DATA TO PROCESS:
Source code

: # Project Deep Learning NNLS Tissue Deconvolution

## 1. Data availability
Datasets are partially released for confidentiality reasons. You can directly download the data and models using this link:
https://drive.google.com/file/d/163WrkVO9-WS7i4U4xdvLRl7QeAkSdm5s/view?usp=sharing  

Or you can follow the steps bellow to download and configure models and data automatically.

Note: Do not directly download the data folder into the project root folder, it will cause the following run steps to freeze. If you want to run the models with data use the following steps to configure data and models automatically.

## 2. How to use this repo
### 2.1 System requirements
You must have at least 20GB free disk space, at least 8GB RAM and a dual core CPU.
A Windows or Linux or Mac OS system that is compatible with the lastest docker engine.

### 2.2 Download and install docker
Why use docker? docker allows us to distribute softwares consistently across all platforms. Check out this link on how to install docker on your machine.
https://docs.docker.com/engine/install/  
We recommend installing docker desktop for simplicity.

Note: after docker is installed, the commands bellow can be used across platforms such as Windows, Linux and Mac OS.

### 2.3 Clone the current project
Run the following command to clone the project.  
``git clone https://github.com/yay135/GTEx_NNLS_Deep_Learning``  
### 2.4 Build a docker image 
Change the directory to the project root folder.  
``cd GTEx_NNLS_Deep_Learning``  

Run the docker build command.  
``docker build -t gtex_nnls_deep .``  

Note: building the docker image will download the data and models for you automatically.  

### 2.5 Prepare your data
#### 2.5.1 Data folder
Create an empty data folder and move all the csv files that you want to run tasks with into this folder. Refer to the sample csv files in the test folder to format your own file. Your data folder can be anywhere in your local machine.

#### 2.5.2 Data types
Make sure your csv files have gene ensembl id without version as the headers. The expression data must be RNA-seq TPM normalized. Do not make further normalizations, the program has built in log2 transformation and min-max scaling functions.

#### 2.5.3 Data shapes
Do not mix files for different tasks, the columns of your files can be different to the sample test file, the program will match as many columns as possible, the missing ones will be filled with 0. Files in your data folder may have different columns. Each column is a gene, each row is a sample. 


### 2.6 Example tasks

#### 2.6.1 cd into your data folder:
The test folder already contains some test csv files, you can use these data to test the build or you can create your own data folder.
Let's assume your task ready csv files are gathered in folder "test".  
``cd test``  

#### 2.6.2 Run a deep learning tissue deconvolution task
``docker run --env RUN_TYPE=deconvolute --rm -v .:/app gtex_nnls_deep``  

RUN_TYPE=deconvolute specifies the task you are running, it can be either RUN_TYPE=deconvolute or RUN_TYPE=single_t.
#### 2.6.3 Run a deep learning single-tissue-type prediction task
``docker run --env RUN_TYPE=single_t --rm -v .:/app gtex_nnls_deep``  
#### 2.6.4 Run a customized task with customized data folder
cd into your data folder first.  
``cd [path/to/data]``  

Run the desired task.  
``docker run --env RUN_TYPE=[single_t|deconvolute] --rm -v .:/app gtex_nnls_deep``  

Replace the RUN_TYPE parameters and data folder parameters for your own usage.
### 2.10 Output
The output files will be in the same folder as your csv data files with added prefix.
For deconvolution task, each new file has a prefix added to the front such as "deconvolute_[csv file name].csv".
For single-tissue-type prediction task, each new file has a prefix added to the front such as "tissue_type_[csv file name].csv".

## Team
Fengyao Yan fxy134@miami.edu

EXERCISE BRIEF:
Report each line of the data that includes the string "configure".

ANSWER:
Or you can follow the steps bellow to download and configure models and data automatically.
Note: Do not directly download the data folder into the project root folder, it will cause the following run steps to freeze. If you want to run the models with data use the following steps to configure data and models automatically.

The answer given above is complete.